What the task asks – Show every line from the data below that includes "generator".

Dataset excerpts:
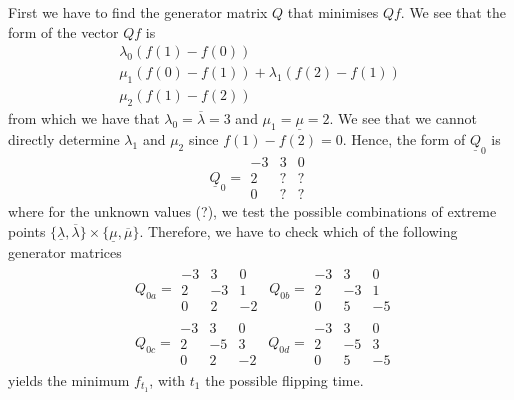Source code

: \documentclass{article}
\begin{document}
First we have to find the generator matrix $Q$ that minimises $Qf$.
We see that the form of the vector $Qf$ is
\begin{equation*}  
 \begin{array}{|c|}
  \lambda_{0}(f(1)-f(0))\\
  \mu_{1}(f(0)-f(1))+\lambda_{1}(f(2)-f(1))\\
  \mu_{2}(f(1)-f(2))  
 \end{array}
 \end{equation*}
from which we have that $\lambda_{0}=\overline{\lambda}=3$ and $\mu_{1}=\underline{\mu}=2$.
We see that we cannot directly determine $\lambda_{1}$ and $\mu_{2}$ since $f(1)-f(2)=0$.
Hence, the form of $\underline{Q}_0$ is
\begin{equation*} 
 \underline{Q}_{0}= 
 \begin{array}{|rrr|}
  -3 & 3 & 0 \\
  2 & ? & ?  \\
  0 & ? & ?  
 \end{array}
 \end{equation*}
 where for the unknown values (?), we test the possible combinations of extreme points $\{\underline{\lambda},\overline{\lambda}\}\times\{\underline{\mu},\overline{\mu}\}$.
 Therefore, we have to check which of the following generator matrices
\begin{equation*}
\begin{split} 
 &Q_{0a}= 
 \begin{array}{|rrr|}
  -3 & 3 & 0 \\
  2 & -3 & 1 \\
  0 & 2 & -2  
 \end{array}\ \  
 Q_{0b}=
 \begin{array}{|rrr|}
  -3 & 3 & 0 \\
  2 & -3 & 1 \\
  0 & 5 & -5  
 \end{array}\\
 &Q_{0c}=
 \begin{array}{|rrr|}
  -3 & 3 & 0 \\
  2 & -5 & 3 \\
  0 & 2 & -2  
 \end{array}\ \ 
 Q_{0d}=
 \begin{array}{|rrr|}
  -3 & 3 & 0 \\
  2 & -5 & 3 \\
  0 & 5 & -5  
 \end{array}
 \end{split}
 \end{equation*}
 yields the minimum $f_{t_{1}}$, with $t_1$ the possible flipping time.\\\\
\end{document}
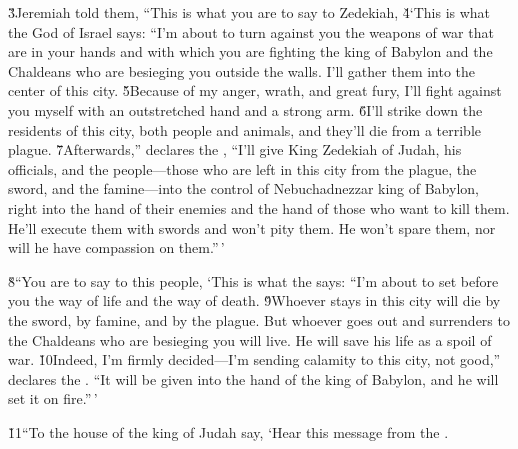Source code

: \v{3}Jeremiah told them, ``This is what you are to say to Zedekiah, \v{4}`This is what the  God of Israel says: ``I'm about to turn against you the weapons of war that are in your hands and with which you are fighting the king of Babylon and the Chaldeans who are besieging you outside the walls. I'll gather them into the center of this city. \v{5}Because of my anger, wrath, and great fury, I'll fight against you myself with an outstretched hand and a strong arm. \v{6}I'll strike down the residents of this city, both people and animals, and they'll die from a terrible plague. \v{7}Afterwards,'' declares the , ``I'll give King Zedekiah of Judah, his officials, and the people---those who are left in this city from the plague, the sword, and the famine---into the control of Nebuchadnezzar king of Babylon, right into the hand of their enemies and the hand of those who want to kill them. He'll execute them with swords and won't pity them. He won't spare them, nor will he have compassion on them.''\,'

\v{8}``You are to say to this people, `This is what the  says: ``I'm about to set before you the way of life and the way of death. \v{9}Whoever stays in this city will die by the sword, by famine, and by the plague. But whoever goes out and surrenders to the Chaldeans who are besieging you will live. He will save his life as a spoil of war. \v{10}Indeed, I'm firmly decided---I'm sending calamity to this city, not good,'' declares the . ``It will be given into the hand of the king of Babylon, and he will set it on fire.''\,'

\v{11}``To the house of the king of Judah say, `Hear this message from the .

Result of the task –
First we have to find the generator matrix $Q$ that minimises $Qf$.
 Therefore, we have to check which of the following generator matrices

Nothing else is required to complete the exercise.